_Required work_.
Where the word "Bootcamp" occurs in a line of the data, return the whole line.
***** Records for processing
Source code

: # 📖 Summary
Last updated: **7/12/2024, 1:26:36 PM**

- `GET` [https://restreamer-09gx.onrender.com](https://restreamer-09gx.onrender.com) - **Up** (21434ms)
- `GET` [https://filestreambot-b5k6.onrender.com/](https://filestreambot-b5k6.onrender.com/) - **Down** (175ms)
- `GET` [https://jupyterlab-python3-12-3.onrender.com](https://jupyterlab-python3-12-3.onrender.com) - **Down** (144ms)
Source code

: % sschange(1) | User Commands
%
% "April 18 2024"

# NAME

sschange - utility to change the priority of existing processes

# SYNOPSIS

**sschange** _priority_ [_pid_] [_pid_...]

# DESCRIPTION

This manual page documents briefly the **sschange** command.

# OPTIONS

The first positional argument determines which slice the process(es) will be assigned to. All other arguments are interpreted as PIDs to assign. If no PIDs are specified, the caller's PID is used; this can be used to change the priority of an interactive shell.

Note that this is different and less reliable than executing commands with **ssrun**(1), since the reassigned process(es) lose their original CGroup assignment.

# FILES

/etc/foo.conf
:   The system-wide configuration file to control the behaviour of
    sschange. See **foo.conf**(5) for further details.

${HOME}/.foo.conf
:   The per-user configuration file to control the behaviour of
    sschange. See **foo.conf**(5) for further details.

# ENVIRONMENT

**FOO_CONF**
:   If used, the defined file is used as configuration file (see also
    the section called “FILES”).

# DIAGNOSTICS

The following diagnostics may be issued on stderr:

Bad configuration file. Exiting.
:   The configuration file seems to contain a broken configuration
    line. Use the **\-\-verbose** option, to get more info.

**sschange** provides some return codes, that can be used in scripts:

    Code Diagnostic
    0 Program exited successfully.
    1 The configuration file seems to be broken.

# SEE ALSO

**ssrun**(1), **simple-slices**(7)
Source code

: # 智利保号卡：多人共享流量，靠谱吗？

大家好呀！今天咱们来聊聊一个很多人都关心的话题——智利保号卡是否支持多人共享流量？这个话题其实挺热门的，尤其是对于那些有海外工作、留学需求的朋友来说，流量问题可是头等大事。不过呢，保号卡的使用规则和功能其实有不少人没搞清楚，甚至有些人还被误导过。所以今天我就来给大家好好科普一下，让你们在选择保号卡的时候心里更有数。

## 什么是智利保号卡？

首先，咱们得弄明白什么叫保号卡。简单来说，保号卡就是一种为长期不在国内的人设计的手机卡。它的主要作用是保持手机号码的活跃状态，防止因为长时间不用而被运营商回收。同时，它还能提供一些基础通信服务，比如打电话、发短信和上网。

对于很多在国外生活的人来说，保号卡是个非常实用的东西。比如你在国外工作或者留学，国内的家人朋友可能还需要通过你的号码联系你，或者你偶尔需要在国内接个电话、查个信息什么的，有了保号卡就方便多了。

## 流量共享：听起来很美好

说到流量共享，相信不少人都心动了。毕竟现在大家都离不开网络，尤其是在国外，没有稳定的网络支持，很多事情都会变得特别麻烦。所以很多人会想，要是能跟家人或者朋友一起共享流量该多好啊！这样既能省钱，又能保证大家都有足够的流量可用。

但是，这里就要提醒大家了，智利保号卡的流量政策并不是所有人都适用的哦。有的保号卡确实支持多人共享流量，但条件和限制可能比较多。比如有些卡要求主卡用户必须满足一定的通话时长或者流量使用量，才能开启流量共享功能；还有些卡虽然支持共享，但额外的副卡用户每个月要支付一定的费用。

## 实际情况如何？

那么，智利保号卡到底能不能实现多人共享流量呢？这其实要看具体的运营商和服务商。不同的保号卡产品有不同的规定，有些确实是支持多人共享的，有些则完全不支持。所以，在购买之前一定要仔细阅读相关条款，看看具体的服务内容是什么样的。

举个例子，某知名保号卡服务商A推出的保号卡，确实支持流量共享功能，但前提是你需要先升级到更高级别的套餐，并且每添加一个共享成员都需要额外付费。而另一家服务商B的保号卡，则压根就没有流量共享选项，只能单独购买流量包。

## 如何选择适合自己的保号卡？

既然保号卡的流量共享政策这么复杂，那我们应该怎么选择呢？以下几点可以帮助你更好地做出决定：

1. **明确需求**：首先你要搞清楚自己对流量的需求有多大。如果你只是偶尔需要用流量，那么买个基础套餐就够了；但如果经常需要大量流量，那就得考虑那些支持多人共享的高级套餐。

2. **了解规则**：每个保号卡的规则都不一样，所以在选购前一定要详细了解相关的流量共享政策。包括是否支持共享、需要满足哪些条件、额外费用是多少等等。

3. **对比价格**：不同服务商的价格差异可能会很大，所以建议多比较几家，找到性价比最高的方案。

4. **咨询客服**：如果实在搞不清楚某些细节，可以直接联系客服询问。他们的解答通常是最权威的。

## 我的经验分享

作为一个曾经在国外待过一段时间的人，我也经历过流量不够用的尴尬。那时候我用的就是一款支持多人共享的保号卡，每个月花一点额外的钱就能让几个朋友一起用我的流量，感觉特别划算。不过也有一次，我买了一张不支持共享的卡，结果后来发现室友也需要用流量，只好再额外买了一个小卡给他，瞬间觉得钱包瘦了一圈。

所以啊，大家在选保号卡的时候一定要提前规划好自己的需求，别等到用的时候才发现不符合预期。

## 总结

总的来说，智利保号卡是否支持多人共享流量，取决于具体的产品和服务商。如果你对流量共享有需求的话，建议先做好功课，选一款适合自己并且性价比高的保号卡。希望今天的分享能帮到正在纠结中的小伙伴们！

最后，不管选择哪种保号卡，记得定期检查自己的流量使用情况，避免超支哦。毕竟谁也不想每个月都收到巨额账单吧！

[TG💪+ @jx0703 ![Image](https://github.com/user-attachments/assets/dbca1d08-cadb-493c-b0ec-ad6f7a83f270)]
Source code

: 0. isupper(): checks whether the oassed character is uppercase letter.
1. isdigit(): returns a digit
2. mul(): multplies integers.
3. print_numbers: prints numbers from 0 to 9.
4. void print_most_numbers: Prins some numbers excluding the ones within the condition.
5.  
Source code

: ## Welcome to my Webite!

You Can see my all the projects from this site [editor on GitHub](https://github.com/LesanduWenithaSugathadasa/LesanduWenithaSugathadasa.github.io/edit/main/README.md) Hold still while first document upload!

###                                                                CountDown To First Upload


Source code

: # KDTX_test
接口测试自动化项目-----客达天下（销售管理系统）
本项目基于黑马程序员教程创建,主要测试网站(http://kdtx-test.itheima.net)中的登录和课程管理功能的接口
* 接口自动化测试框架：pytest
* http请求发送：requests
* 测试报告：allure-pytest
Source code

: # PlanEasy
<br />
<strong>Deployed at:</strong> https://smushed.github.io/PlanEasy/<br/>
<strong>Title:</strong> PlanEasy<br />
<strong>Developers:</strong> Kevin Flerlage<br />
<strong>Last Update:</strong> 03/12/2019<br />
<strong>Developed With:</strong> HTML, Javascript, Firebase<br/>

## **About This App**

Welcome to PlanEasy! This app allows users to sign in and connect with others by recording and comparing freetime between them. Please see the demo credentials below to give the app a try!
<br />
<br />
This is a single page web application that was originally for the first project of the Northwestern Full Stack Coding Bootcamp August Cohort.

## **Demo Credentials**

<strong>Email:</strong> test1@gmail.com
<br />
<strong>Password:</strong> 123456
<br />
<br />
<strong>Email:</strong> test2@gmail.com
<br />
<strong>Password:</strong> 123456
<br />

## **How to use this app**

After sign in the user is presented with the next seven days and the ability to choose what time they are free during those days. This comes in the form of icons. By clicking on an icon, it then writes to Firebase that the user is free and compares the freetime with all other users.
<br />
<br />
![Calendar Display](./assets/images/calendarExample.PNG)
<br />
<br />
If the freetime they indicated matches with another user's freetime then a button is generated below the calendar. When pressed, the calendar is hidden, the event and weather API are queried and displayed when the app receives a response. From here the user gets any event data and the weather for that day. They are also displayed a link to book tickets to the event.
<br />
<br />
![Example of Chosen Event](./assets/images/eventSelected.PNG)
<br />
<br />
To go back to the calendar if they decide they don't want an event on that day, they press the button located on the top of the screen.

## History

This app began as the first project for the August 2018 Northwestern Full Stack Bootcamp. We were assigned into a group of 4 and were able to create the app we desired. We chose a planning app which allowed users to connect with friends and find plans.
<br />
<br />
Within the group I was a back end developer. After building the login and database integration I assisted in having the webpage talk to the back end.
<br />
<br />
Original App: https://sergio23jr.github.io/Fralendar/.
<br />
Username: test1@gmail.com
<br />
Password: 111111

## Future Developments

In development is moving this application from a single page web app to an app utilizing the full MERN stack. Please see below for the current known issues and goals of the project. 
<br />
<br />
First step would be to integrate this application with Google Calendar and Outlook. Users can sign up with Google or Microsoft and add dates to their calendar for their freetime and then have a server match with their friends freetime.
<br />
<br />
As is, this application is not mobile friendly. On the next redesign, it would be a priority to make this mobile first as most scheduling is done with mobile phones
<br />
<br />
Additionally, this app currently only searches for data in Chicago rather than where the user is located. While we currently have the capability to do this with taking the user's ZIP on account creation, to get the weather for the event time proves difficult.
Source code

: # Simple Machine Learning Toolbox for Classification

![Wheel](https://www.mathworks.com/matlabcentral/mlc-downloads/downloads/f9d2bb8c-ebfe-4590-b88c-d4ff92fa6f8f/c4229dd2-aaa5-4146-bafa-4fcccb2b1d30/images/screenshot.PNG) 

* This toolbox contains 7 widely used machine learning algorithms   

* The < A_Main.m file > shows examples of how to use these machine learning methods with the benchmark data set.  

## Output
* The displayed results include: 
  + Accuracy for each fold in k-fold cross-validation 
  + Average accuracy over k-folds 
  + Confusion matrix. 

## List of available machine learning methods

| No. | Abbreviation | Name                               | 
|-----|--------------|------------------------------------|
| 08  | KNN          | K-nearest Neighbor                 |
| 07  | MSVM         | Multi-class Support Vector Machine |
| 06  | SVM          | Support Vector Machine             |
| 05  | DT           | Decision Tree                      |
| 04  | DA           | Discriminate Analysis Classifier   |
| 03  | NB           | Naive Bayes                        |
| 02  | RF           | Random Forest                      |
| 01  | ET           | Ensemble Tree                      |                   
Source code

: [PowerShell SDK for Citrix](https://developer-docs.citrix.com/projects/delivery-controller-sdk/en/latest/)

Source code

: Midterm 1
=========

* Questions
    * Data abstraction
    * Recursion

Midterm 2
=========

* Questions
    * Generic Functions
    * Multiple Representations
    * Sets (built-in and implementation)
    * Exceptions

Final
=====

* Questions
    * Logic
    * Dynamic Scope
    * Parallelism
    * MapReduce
**********
_Response to this task_.
This is a single page web application that was originally for the first project of the Northwestern Full Stack Coding Bootcamp August Cohort.
This app began as the first project for the August 2018 Northwestern Full Stack Bootcamp. We were assigned into a group of 4 and were able to create the app we desired. We chose a planning app which allowed users to connect with friends and find plans.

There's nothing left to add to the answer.